During the split, Peabody entered into an agreement with the United Mine Workers of America that stated it would be “primarily obligated” to pay the benefits for the Heritage retirees. It also entered into a liabilities assumption agreement with Heritage.

During Patriot’s bankruptcy proceedings, the company sought a judgment that declared Peabody’s obligations with respect to the health care benefits owed to the retirees will not be affected by modification of the benefits of retirees of Heritage.

U.S. Sen. Jay Rockefeller, D-W.Va., praised the decision.

“Peabody’s attempt to shed its obligations to union miners was unjust, unfair and unconscionable,” he said.

“I’m incredibly pleased that an appeals panel recognized that and overturned a decision that would have broken solemn promise Peabody made. It’s another ray of hope for retirees who worked day and night to provide for their families.”

After the lower court ruling against them, Patriot and Heritage appealed, arguing Peabody is the primary obligor of the assumed liabilities.

Peabody argued that the liabilities were Heritage’s under a “me too” agreement, and that the appeal will become moot once a new labor agreement is reached with UMWA.

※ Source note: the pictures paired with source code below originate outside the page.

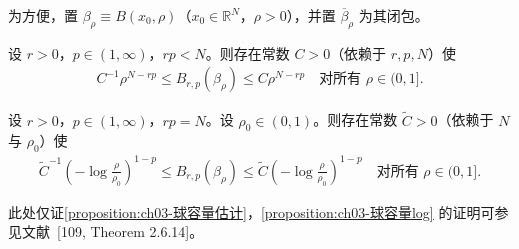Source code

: \documentclass[../../main.tex]{subfiles}%
\begin{document}
为方便，置 $\beta_\rho\equiv B(x_0,\rho)$（$x_0\in\mathbb{R}^N$，$\rho>0$），并置 $\overline{\beta}_\rho$ 为其闭包。

\begin{proposition}\label{proposition:ch03-球容量估计}
设 $r>0$，$p\in(1,\infty)$，$rp<N$。则存在常数 $C>0$（依赖于 $r,p,N$）使
\begin{align}
C^{-1}\rho^{N-rp}\leqslant B_{r,p}(\beta_\rho)\leqslant C\rho^{N-rp}
\quad \text{对所有 }\rho\in(0,1].\label{align:ch03-3.52a}
\end{align}
\end{proposition}

\begin{proposition}\label{proposition:ch03-球容量log}
设 $r>0$，$p\in(1,\infty)$，$rp=N$。设 $\rho_0\in(0,1)$。则存在常数 $\widetilde C>0$（依赖于 $N$ 与 $\rho_0$）使
\begin{align}
\widetilde C^{-1}\left(-\log\frac{\rho}{\rho_0}\right)^{1-p}
\leqslant B_{r,p}(\beta_\rho)
\leqslant\widetilde C\left(-\log\frac{\rho}{\rho_0}\right)^{1-p}
\quad \text{对所有 }\rho\in(0,1].\label{align:ch03-3.52b}
\end{align}
\end{proposition}

此处仅证\cref{proposition:ch03-球容量估计}，\cref{proposition:ch03-球容量log} 的证明可参见文献~[109, Theorem 2.6.14]。
\end{document}
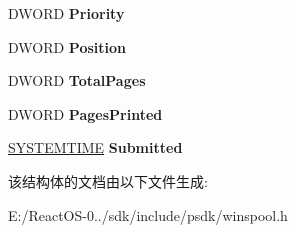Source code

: \begin{DoxyCompactItemize}
\mbox{\label{struct___j_o_b___i_n_f_o__1_a_a9215b0ec2147dcaaea5857cf7e9c34e3}} 
D\+W\+O\+RD {\bfseries Priority}
\item 
\mbox{\label{struct___j_o_b___i_n_f_o__1_a_a9db2bdbcd2dee3658ccf5620b916301b}} 
D\+W\+O\+RD {\bfseries Position}
\item 
\mbox{\label{struct___j_o_b___i_n_f_o__1_a_af2b76f9fcc4f90ce00396eabb06aae11}} 
D\+W\+O\+RD {\bfseries Total\+Pages}
\item 
\mbox{\label{struct___j_o_b___i_n_f_o__1_a_a3197ce228ace7e40254e00b38360a796}} 
D\+W\+O\+RD {\bfseries Pages\+Printed}
\item 
\mbox{\label{struct___j_o_b___i_n_f_o__1_a_a0866ce21185350e31b593e198f48259d}} 
\hyperlink{struct___s_y_s_t_e_m_t_i_m_e}{S\+Y\+S\+T\+E\+M\+T\+I\+ME} {\bfseries Submitted}
\end{DoxyCompactItemize}


该结构体的文档由以下文件生成\+:\begin{DoxyCompactItemize}
\item 
E\+:/\+React\+O\+S-\/0../sdk/include/psdk/winspool.\+h\end{DoxyCompactItemize}

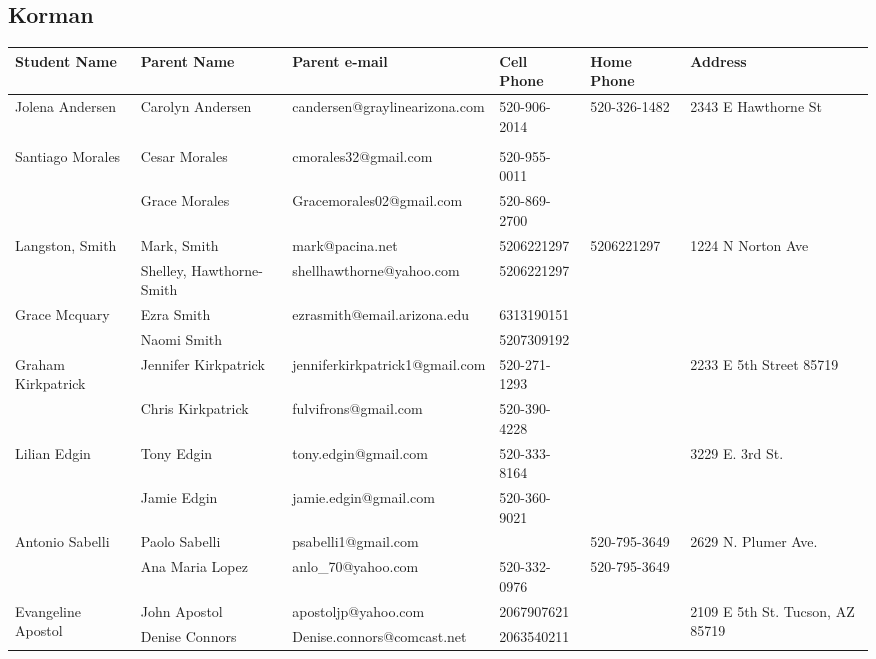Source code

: \documentclass[landscape]{article}\usepackage[]{graphicx}\usepackage[]{color}
\begin{document}
\subsection{Korman}
\begin{longtable}{p{70pt}|p{75pt}|p{120pt}|p{60pt}|p{60pt}|p{120pt}|}
Student Name & Parent Name & Parent e-mail & Cell Phone & Home Phone & Address\\
\hline
\multirow{2}{70pt}{Jolena Andersen} & Carolyn Andersen & candersen@graylinearizona.com & 520-906-2014 & 520-326-1482 & \multirow{2}{100pt}{2343 E Hawthorne St} \\
 &  &  &  &  & \\
\hline
\multirow{2}{70pt}{Santiago Morales } & Cesar Morales & cmorales32@gmail.com & 520-955-0011 &  & \multirow{2}{100pt}{} \\
 & Grace Morales  & Gracemorales02@gmail.com & 520-869-2700 &  & \\
\hline
\multirow{2}{70pt}{Langston, Smith} & Mark, Smith & mark@pacina.net & 5206221297 & 5206221297 & \multirow{2}{100pt}{1224 N Norton Ave} \\
 & Shelley, Hawthorne-Smith & shellhawthorne@yahoo.com & 5206221297 &  & \\
\hline
\multirow{2}{70pt}{Grace Mcquary} & Ezra Smith & ezrasmith@email.arizona.edu & 6313190151 &  & \multirow{2}{100pt}{} \\
 & Naomi Smith &  & 5207309192 &  & \\
\hline
\multirow{2}{70pt}{Graham Kirkpatrick} & Jennifer Kirkpatrick & jenniferkirkpatrick1@gmail.com & 520-271-1293 &  & \multirow{2}{100pt}{2233 E 5th Street 85719} \\
 & Chris Kirkpatrick & fulvifrons@gmail.com & 520-390-4228 &  & \\
\hline
\multirow{2}{70pt}{Lilian Edgin} & Tony Edgin & tony.edgin@gmail.com & 520-333-8164 &  & \multirow{2}{100pt}{3229 E. 3rd St.} \\
 & Jamie Edgin & jamie.edgin@gmail.com & 520-360-9021 &  & \\
\hline
\multirow{2}{70pt}{Antonio Sabelli} & Paolo Sabelli & psabelli1@gmail.com &  & 520-795-3649 & \multirow{2}{100pt}{2629 N. Plumer Ave.} \\
 & Ana Maria Lopez & anlo\_70@yahoo.com & 520-332-0976 & 520-795-3649 & \\
\hline
\multirow{2}{70pt}{Evangeline Apostol} & John Apostol & apostoljp@yahoo.com & 2067907621 &  & \multirow{2}{100pt}{2109 E 5th St. Tucson, AZ 85719} \\
 & Denise Connors & Denise.connors@comcast.net & 2063540211 &  & \\

\end{longtable}
\end{document}
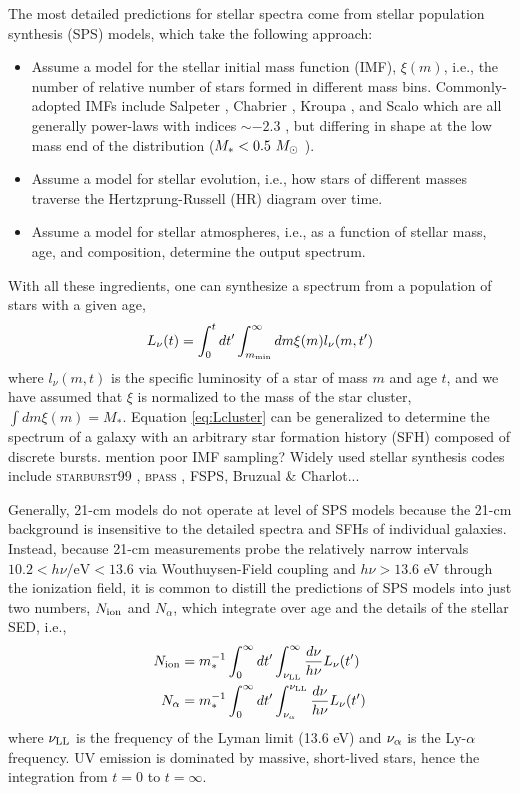 The most detailed predictions for stellar spectra come from stellar population synthesis (SPS) models, which take the following approach:
\begin{itemize}
	\item Assume a model for the stellar initial mass function (IMF), $\xi(m)$, i.e., the number of relative number of stars formed in different mass bins. Commonly-adopted IMFs include Salpeter \cite{Salpeter1955}, Chabrier \cite{Chabrier2003}, Kroupa \cite{Kroupa2001}, and Scalo \cite{Scalo1998} which are all generally power-laws with indices $\sim -2.3$ , but differing in shape at the low mass end of the distribution ($M_{\ast} < 0.5 \ M_{\odot}$ ).
	\item Assume a model for stellar evolution, i.e., how stars of different masses traverse the Hertzprung-Russell (HR) diagram over time.
	\item Assume a model for stellar atmospheres, i.e., as a function of stellar mass, age, and composition, determine the output spectrum.
\end{itemize}
With all these ingredients, one can synthesize a spectrum from a population of stars with a given age,
\begin{equation}
	L_{\nu}(t) = \int_0^t dt^{\prime} \int_{m_{\text{min}}}^{\infty} dm \xi(m) l_{\nu} (m, t^{\prime}) \label{eq:Lcluster}
\end{equation}
where $l_{\nu}(m, t)$ is the specific luminosity of a star of mass $m$ and age $t$, and we have assumed that $\xi$ is normalized to the mass of the star cluster, $\int dm \xi(m) = M_{\ast}$. Equation \ref{eq:Lcluster} can be generalized to determine the spectrum of a galaxy with an arbitrary star formation history (SFH) composed of discrete bursts. {\color{red} mention poor IMF sampling? Widely used stellar synthesis codes include \textsc{starburst99} \cite{Leitherer1999}, \textsc{bpass} \cite{Eldridge2009}, FSPS, Bruzual \& Charlot...}

Generally, 21-cm models do not operate at level of SPS models because the 21-cm background is insensitive to the detailed spectra and SFHs of individual galaxies. Instead, because 21-cm measurements probe the relatively narrow intervals $10.2 < h\nu / \mathrm{eV} < 13.6$ via Wouthuysen-Field coupling and $h\nu > 13.6$ eV through the ionization field, it is common to distill the predictions of SPS models into just two numbers, $N_{\text{ion}}$ and $N_{\alpha}$, which integrate over age and the details of the stellar SED, i.e.,
\begin{align}
	N_{\text{ion}} & = m_{\ast}^{-1} \int_0^{\infty} dt^{\prime} \int_{\nu_{\text{LL}}}^{\infty} \frac{d\nu}{h\nu} L_{\nu}(t^{\prime}) \\
	N_{\alpha} & = m_{\ast}^{-1} \int_0^{\infty} dt^{\prime} \int_{\nu_{\alpha}}^{\nu_{\text{LL}}} \frac{d\nu}{h\nu} L_{\nu}(t^{\prime})
\end{align}
where $\nu_{\text{LL}}$ is the frequency of the Lyman limit (13.6 eV) and $\nu_{\alpha}$ is the Ly-$\alpha$ frequency. UV emission is dominated by massive, short-lived stars, hence the integration from $t=0$ to $t=\infty$.

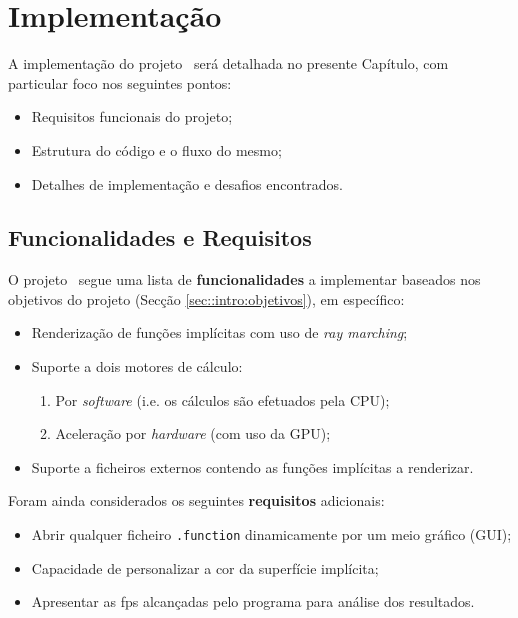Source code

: \chapter{Implementação}
\label{ch::impl}


A implementação do projeto \theapp~será detalhada no presente Capítulo, com particular foco nos seguintes pontos:

\begin{itemize}[nosep]
	\item Requisitos funcionais do projeto;
	\item Estrutura do código e o fluxo do mesmo;
	\item Detalhes de implementação e desafios encontrados.
\end{itemize}


\section{Funcionalidades e Requisitos}
\label{sec::impl:requisitos}

O projeto \theapp~segue uma lista de \textbf{funcionalidades} a implementar baseados nos objetivos do projeto (Secção \ref{sec::intro:objetivos}), em específico:

\begin{itemize}
    \item Renderização de funções implícitas com uso de \textit{ray marching};
    \item Suporte a dois motores de cálculo:
    \begin{enumerate}[nosep]
        \item Por \textit{software} (i.e. os cálculos são efetuados pela \ac{CPU});
        \item Aceleração por \textit{hardware} (com uso da \ac{GPU});
    \end{enumerate}
    \item Suporte a ficheiros externos contendo as funções implícitas a renderizar.
\end{itemize}

Foram ainda considerados os seguintes \textbf{requisitos} adicionais:
\begin{itemize}
    \item Abrir qualquer ficheiro \verb|.function| dinamicamente por um meio gráfico (\ac{GUI});
    \item Capacidade de personalizar a cor da superfície implícita;
    \item Apresentar as \ac{fps} alcançadas pelo programa para análise dos resultados.
\end{itemize}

The Eighth Circuit’s decision said a statute prohibits the bankruptcy court from modifying benefits to a level below what was proposed by the debtor.

“While Heritage sought bankruptcy court approval to modify some of its retiree benefits obligations, Heritage was adamant that its motion did not seek to modify the assumed retirees’ benefits,” says the decision, authored by Judge Robert J. Kressell.

“Heritage emphatically and repeatedly stated as much at the hearing. In the 1114 proposal, Heritage stated that ‘the 1114 Proposal shall not apply to the Peabody-Assumed Group’ so long as Patriot’s relief for its own retirees under 1114 does not permit Peabody to reduce its obligations.

“It is clear to us that the legal effect of this so-called carve-out language is that not only did Heritage’s motion not request approval to modify the assumed retirees’ benefits, it specifically requested that the court not grant it such approval.

“With such a request in the motion, those benefits remain undisturbed by the court’s order granting Heritage permission to modify the rest of its retirees’ benefits.”

Rockefeller noted that earlier this year, he introduced The Coal Accountability and Retired Employee Act, which he says would hold employers accountable for benefits commitments they make.

It also would transfer funds from the Abandoned Mine Land Fund to the UMWA 1974 Pension Plan, make any union retiree who loses benefits following the bankruptcy of his or her employer eligible for the 1992 Benefit Plan and provide that employer contributions are not unfairly penalized by the tax code, he says.

Peabody said it was pleased with the ruling and noted the court did not rule on how Peabody's level of funding would be determined in a new labor agreement between Patriot and UMWA.

"Now that a new labor agreement has been approved, the provisions of the contract with Patriot will apply and any future funding levels are yet to be determined," the company said in a statement.